Jet engine noise could be dramatically reduced using new simulations
Jet engine noise is being accurately simulated and modelled by a team working for the US Department of Energy (DOE) in an attempt to develop engineering solutions to make them quieter.
Joe Nichols, an assistant professor at the University of Minnesota, is working with the DOE’s Argonne National Laboratory, to create high-fidelity computer simulations to determine how jet turbulence produces noise.
Jet engines are the loudest sources of human-made noise that exist, Nicols said, significantly eclipsing the decibels produced by even stadium rock bands.
He hopes the simulations will lead to novel engineering designs that reduce noise over commercial flight paths which can be a constant irritation to inhabitants living below.
“His project leverages computational data with what he calls input-output analysis, which reveals the origins of jet noise that are otherwise hidden in direct run-of-the-mill forward simulations, or even experiments,” said Ramesh Balakrishnan, an Argonne computational scientist.
Jet engines produce noise in different ways, but mainly it comes from the high-speed exhaust stream that leaves the nozzle at the rear of the engine.
In addition, planes are loudest when they move slowly, such as at takeoff or at landing. As the exhaust stream meets relatively still air, it creates tremendous shear that quickly becomes unstable. The turbulence produced from this instability becomes the roar of the engine.
Aeronautic engineers already include some solutions to the problem such as incorporating chevrons, broken eggshell-shaped patterns, into exhaust nozzle designs to change the shape of the jet as it leaves the engine.
The idea is to reduce the noise by changing the pattern of the turbulence, although much of this design work remains a guessing game.
By using Argonne’s supercomputer, dubbed Mira, Nichols and his team are applying computational fluid dynamics to remove some of that guesswork.
They start by conducting high-fidelity large eddy simulations that accurately capture the physics of the turbulence that is making the noise.
From those simulations they extract reduced-order, or more concise, models that explain what part of the turbulence actually makes the sound. In addition to improving scientific understanding of jet noise, these reduced-order models also provide a fast, yet accurate, means for engineers to evaluate new designs.
The use of Mira is necessary as the simulations are extremely complex, containing millions of data points within.
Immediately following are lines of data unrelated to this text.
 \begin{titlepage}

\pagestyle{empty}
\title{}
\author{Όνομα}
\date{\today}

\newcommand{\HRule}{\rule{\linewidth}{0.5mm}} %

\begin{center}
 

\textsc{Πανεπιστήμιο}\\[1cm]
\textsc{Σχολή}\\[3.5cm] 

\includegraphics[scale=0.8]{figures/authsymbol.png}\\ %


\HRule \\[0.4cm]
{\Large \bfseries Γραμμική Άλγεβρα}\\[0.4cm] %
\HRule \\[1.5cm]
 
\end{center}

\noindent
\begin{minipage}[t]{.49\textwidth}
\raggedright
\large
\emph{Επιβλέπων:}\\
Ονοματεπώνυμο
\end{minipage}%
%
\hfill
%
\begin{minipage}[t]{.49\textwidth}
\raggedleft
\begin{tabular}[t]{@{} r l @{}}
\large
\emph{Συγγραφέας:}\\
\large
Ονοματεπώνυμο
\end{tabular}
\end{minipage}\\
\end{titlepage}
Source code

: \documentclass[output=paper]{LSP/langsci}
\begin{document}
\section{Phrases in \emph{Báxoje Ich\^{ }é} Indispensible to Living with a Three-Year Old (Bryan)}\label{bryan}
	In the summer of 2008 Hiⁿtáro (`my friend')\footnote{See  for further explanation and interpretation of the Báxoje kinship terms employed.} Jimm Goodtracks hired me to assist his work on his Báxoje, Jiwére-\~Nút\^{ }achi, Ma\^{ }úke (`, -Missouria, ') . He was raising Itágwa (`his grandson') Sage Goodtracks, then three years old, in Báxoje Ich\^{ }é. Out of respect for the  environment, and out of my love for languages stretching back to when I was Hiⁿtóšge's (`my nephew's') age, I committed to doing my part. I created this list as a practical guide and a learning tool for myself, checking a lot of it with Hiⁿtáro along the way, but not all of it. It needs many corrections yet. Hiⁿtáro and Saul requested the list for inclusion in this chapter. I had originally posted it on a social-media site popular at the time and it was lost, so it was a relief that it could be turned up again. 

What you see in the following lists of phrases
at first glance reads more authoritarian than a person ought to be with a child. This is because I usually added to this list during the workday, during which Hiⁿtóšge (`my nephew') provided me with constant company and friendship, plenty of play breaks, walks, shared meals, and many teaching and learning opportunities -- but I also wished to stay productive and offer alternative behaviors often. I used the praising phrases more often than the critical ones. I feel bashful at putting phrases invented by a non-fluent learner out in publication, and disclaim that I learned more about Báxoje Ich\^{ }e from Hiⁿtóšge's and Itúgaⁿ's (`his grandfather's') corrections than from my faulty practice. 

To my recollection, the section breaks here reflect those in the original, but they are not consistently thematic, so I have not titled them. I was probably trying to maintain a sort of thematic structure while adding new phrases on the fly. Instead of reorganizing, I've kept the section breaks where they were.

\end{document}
The jet turbulence model requires the use of an unstructured mesh - a non-uniform 3-D grid - to represent the dynamics involved. In this case, one simulation could have 500 million grid points. This is multiplied by five to account for pressure, density and three components of velocity to describe the flow at every grid point. Ultimately this equates to billions of degrees of freedom, or the number of variables Mira uses to simulate jet noise.
This simulation could help engineers more precisely direct the modelling of jet engine nozzle geometries by determining, for instance, the ideal number and length of chevrons.
“What distinguishes Joe’s work from those of the other computational fluid dynamics projects at ALCF is that it involves the development of a method that could mature into becoming a design tool for aero-acoustics,” said ALCF’s Balakrishnan.